### Work task
Take the entries below and print, exactly, the stretch from the line containing "Authentication 서비스는 사용자" through the line containing "2. 生成ics文件（可直接参考courseadder.py中的main部分）。", both included.

### Exercise material
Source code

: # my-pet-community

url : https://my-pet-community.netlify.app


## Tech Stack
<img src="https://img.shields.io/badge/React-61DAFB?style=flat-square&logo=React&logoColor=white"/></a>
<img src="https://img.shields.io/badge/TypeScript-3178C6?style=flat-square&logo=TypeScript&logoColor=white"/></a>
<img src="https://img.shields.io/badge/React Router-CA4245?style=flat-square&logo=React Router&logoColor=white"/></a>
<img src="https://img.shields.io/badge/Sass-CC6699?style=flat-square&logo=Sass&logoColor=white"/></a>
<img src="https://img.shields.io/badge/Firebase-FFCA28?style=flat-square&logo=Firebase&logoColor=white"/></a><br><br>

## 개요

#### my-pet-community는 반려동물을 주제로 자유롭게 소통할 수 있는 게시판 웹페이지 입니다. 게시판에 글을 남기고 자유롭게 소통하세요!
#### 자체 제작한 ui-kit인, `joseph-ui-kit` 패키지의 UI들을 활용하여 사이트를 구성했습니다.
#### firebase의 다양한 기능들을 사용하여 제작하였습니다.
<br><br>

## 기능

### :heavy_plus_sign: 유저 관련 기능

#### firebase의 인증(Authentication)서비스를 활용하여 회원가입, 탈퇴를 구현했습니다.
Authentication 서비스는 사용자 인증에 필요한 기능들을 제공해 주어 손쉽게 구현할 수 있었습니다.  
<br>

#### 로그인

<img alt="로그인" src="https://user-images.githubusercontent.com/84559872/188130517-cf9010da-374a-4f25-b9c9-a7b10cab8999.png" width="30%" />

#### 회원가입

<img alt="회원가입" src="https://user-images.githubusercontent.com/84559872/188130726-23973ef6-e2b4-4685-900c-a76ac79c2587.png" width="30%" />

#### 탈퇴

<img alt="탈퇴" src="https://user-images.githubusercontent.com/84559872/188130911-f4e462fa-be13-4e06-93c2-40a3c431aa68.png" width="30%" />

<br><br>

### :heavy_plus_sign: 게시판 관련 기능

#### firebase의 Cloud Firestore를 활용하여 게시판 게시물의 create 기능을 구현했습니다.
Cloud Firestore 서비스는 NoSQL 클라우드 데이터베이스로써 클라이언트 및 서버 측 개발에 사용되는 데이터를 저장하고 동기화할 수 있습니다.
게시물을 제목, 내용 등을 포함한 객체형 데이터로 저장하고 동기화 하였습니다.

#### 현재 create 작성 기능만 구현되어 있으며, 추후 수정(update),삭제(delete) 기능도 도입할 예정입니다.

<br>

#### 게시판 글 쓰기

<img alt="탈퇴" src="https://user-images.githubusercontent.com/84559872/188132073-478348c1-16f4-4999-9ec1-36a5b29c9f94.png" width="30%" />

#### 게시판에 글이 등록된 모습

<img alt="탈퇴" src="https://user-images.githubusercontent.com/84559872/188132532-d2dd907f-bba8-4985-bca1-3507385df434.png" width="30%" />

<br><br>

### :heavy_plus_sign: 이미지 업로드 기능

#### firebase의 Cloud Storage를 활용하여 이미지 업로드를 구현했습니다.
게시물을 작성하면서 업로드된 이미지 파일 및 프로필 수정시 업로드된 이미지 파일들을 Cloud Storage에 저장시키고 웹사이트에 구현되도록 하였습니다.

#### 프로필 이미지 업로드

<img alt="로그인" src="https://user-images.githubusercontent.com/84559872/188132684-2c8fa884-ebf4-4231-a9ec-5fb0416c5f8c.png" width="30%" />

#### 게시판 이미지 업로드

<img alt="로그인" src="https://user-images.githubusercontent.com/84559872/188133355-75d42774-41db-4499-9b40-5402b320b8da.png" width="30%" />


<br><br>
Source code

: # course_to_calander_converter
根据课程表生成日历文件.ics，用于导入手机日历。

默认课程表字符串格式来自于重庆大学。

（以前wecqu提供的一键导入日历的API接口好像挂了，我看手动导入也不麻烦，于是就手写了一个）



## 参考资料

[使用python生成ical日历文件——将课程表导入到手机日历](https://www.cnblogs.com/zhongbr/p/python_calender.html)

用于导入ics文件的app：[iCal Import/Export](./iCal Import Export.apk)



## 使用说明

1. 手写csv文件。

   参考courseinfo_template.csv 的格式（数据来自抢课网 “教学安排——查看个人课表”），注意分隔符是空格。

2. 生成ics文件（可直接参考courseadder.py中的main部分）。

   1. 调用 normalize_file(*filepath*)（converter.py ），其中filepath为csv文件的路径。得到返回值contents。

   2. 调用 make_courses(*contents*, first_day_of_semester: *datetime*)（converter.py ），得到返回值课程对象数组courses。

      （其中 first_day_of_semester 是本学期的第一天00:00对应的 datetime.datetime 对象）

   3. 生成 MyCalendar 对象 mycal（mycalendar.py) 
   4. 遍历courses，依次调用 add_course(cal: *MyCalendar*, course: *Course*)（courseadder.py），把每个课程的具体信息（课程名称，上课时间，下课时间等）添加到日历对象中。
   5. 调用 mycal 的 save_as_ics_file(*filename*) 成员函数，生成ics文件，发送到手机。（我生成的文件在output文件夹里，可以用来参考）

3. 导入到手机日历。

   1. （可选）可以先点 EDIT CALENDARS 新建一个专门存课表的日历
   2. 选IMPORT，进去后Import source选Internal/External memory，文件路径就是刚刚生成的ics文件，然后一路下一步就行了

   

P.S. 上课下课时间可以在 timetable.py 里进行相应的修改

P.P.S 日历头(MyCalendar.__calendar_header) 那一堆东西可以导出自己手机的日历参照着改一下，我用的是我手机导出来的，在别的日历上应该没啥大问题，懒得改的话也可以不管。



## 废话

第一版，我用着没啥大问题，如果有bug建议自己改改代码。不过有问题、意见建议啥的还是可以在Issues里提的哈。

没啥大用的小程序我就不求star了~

### Response
Authentication 서비스는 사용자 인증에 필요한 기능들을 제공해 주어 손쉽게 구현할 수 있었습니다.  
<br>

#### 로그인

<img alt="로그인" src="https://user-images.githubusercontent.com/84559872/188130517-cf9010da-374a-4f25-b9c9-a7b10cab8999.png" width="30%" />

#### 회원가입

<img alt="회원가입" src="https://user-images.githubusercontent.com/84559872/188130726-23973ef6-e2b4-4685-900c-a76ac79c2587.png" width="30%" />

#### 탈퇴

<img alt="탈퇴" src="https://user-images.githubusercontent.com/84559872/188130911-f4e462fa-be13-4e06-93c2-40a3c431aa68.png" width="30%" />

<br><br>

### :heavy_plus_sign: 게시판 관련 기능

#### firebase의 Cloud Firestore를 활용하여 게시판 게시물의 create 기능을 구현했습니다.
Cloud Firestore 서비스는 NoSQL 클라우드 데이터베이스로써 클라이언트 및 서버 측 개발에 사용되는 데이터를 저장하고 동기화할 수 있습니다.
게시물을 제목, 내용 등을 포함한 객체형 데이터로 저장하고 동기화 하였습니다.

#### 현재 create 작성 기능만 구현되어 있으며, 추후 수정(update),삭제(delete) 기능도 도입할 예정입니다.

<br>

#### 게시판 글 쓰기

<img alt="탈퇴" src="https://user-images.githubusercontent.com/84559872/188132073-478348c1-16f4-4999-9ec1-36a5b29c9f94.png" width="30%" />

#### 게시판에 글이 등록된 모습

<img alt="탈퇴" src="https://user-images.githubusercontent.com/84559872/188132532-d2dd907f-bba8-4985-bca1-3507385df434.png" width="30%" />

<br><br>

### :heavy_plus_sign: 이미지 업로드 기능

#### firebase의 Cloud Storage를 활용하여 이미지 업로드를 구현했습니다.
게시물을 작성하면서 업로드된 이미지 파일 및 프로필 수정시 업로드된 이미지 파일들을 Cloud Storage에 저장시키고 웹사이트에 구현되도록 하였습니다.

#### 프로필 이미지 업로드

<img alt="로그인" src="https://user-images.githubusercontent.com/84559872/188132684-2c8fa884-ebf4-4231-a9ec-5fb0416c5f8c.png" width="30%" />

#### 게시판 이미지 업로드

<img alt="로그인" src="https://user-images.githubusercontent.com/84559872/188133355-75d42774-41db-4499-9b40-5402b320b8da.png" width="30%" />


<br><br>
Source code

: # course_to_calander_converter
根据课程表生成日历文件.ics，用于导入手机日历。

默认课程表字符串格式来自于重庆大学。

（以前wecqu提供的一键导入日历的API接口好像挂了，我看手动导入也不麻烦，于是就手写了一个）



## 参考资料

[使用python生成ical日历文件——将课程表导入到手机日历](https://www.cnblogs.com/zhongbr/p/python_calender.html)

用于导入ics文件的app：[iCal Import/Export](./iCal Import Export.apk)



## 使用说明

1. 手写csv文件。

   参考courseinfo_template.csv 的格式（数据来自抢课网 “教学安排——查看个人课表”），注意分隔符是空格。

2. 生成ics文件（可直接参考courseadder.py中的main部分）。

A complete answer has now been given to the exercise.